Y Dios dijo: hágase la palabra.
Y ahí voy yo, siempre devota:
El cirujano
Bastó con el primer golpe. Por suerte era un cuchillo aserrado. No había imaginado que el esternón pudiera ser tan resistente. Cómo iba a saberlo si los únicos esternones que hasta ese momento había fracturado eran los de aquellos pollos a la leña que su madre compraba todos los domingos.
Se sintió agradecido con su pulso, su tino y con el hecho de que la tipa sentada en la otra ventanilla no volteara a curiosear.
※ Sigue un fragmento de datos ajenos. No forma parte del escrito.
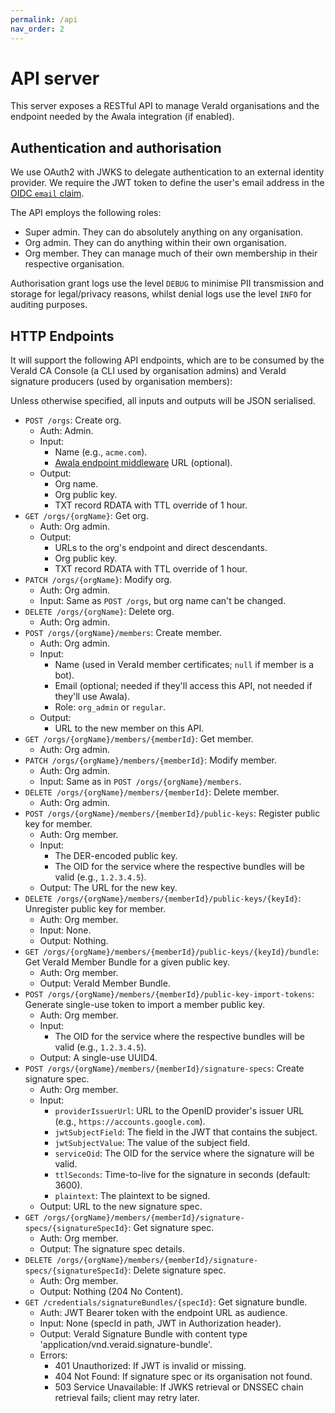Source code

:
 ```yaml
---
permalink: /api
nav_order: 2
---
```

# API server

This server exposes a RESTful API to manage VeraId organisations and the endpoint needed by the Awala integration (if enabled).

## Authentication and authorisation

We use OAuth2 with JWKS to delegate authentication to an external identity provider. We require the JWT token to define the user's email address in the [OIDC `email` claim](https://openid.net/specs/openid-connect-core-1_0.html#StandardClaims).

The API employs the following roles:

- Super admin. They can do absolutely anything on any organisation.
- Org admin. They can do anything within their own organisation.
- Org member. They can manage much of their own membership in their respective organisation.

Authorisation grant logs use the level `DEBUG` to minimise PII transmission and storage for legal/privacy reasons, whilst denial logs use the level `INFO` for auditing purposes.

## HTTP Endpoints

It will support the following API endpoints, which are to be consumed by the VeraId CA Console (a CLI used by organisation admins) and VeraId signature producers (used by organisation members):

Unless otherwise specified, all inputs and outputs will be JSON serialised.

- `POST /orgs`: Create org.
  - Auth: Admin.
  - Input:
    - Name (e.g., `acme.com`).
    - [Awala endpoint middleware](https://github.com/relaycorp/relayverse/issues/28) URL (optional).
  - Output:
    - Org name.
    - Org public key.
    - TXT record RDATA with TTL override of 1 hour.
- `GET /orgs/{orgName}`: Get org.
  - Auth: Org admin.
  - Output:
    - URLs to the org's endpoint and direct descendants.
    - Org public key.
    - TXT record RDATA with TTL override of 1 hour.
- `PATCH /orgs/{orgName}`: Modify org.
  - Auth: Org admin.
  - Input: Same as `POST /orgs`, but org name can't be changed.
- `DELETE /orgs/{orgName}`: Delete org.
  - Auth: Org admin.
- `POST /orgs/{orgName}/members`: Create member.
  - Auth: Org admin.
  - Input:
    - Name (used in VeraId member certificates; `null` if member is a bot).
    - Email (optional; needed if they'll access this API, not needed if they'll use Awala).
    - Role: `org_admin` or `regular`.
  - Output:
    - URL to the new member on this API.
- `GET /orgs/{orgName}/members/{memberId}`: Get member.
  - Auth: Org admin.
- `PATCH /orgs/{orgName}/members/{memberId}`: Modify member.
  - Auth: Org admin.
  - Input: Same as in `POST /orgs/{orgName}/members`.
- `DELETE /orgs/{orgName}/members/{memberId}`: Delete member.
  - Auth: Org admin.
- `POST /orgs/{orgName}/members/{memberId}/public-keys`: Register public key for member.
  - Auth: Org member.
  - Input:
    - The DER-encoded public key.
    - The OID for the service where the respective bundles will be valid (e.g., `1.2.3.4.5`).
  - Output: The URL for the new key.
- `DELETE /orgs/{orgName}/members/{memberId}/public-keys/{keyId}`: Unregister public key for member.
  - Auth: Org member.
  - Input: None.
  - Output: Nothing.
- `GET /orgs/{orgName}/members/{memberId}/public-keys/{keyId}/bundle`: Get VeraId Member Bundle for a given public key.
  - Auth: Org member.
  - Output: VeraId Member Bundle.
- `POST /orgs/{orgName}/members/{memberId}/public-key-import-tokens`: Generate single-use token to import a member public key.
  - Auth: Org member.
  - Input:
    - The OID for the service where the respective bundles will be valid (e.g., `1.2.3.4.5`).
  - Output: A single-use UUID4.
- `POST /orgs/{orgName}/members/{memberId}/signature-specs`: Create signature spec.
  - Auth: Org member.
  - Input:
    - `providerIssuerUrl`: URL to the OpenID provider's issuer URL (e.g., `https://accounts.google.com`).
    - `jwtSubjectField`: The field in the JWT that contains the subject.
    - `jwtSubjectValue`: The value of the subject field.
    - `serviceOid`: The OID for the service where the signature will be valid.
    - `ttlSeconds`: Time-to-live for the signature in seconds (default: 3600).
    - `plaintext`: The plaintext to be signed.
  - Output: URL to the new signature spec.
- `GET /orgs/{orgName}/members/{memberId}/signature-specs/{signatureSpecId}`: Get signature spec.
  - Auth: Org member.
  - Output: The signature spec details.
- `DELETE /orgs/{orgName}/members/{memberId}/signature-specs/{signatureSpecId}`: Delete signature spec.
  - Auth: Org member.
  - Output: Nothing (204 No Content).
- `GET /credentials/signatureBundles/{specId}`: Get signature bundle.
  - Auth: JWT Bearer token with the endpoint URL as audience.
  - Input: None (specId in path, JWT in Authorization header).
  - Output: VeraId Signature Bundle with content type 'application/vnd.veraid.signature-bundle'.
  - Errors:
    - 401 Unauthorized: If JWT is invalid or missing.
    - 404 Not Found: If signature spec or its organisation not found.
    - 503 Service Unavailable: If JWKS retrieval or DNSSEC chain retrieval fails; client may retry later.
Suponía que ser testigo de una disección no resultaría grato para nadie, y menos si el tórax en cuestión era el del propio cirujano.
Hundió la mano, tanteó. Todos aquellos fragmentos podrían haberse quedado en la oscuridad perpetua de no haber sido por aquél que tenía incrustado en un pulmón. Era apenas una astilla. Y de una vez aprovechó la cirugía, y el tiempo del recorrido, para sacar cada uno de los fragmentos de su corazón.
Armó el rompecabezas. Lo imaginó rojizo, caliente, latiendo enloquecido. Pero era inútil. Arrojó, por la ventanilla entreabierta, uno a uno los trocitos secos. Limpió la cavidad, ahora vacía, con su pañuelo. Una sanadora amnesia le hormigueaba por todo el cuerpo. Tomó la aguja con sutura y comenzó a remendar la herida.
Y entonces dijo: Hágase la imagen. (Dándole en la madre a mis palabras):
David Mckean
Desde entonces soy atea. (Y los letrados me lapidan con jitomates. Sea.).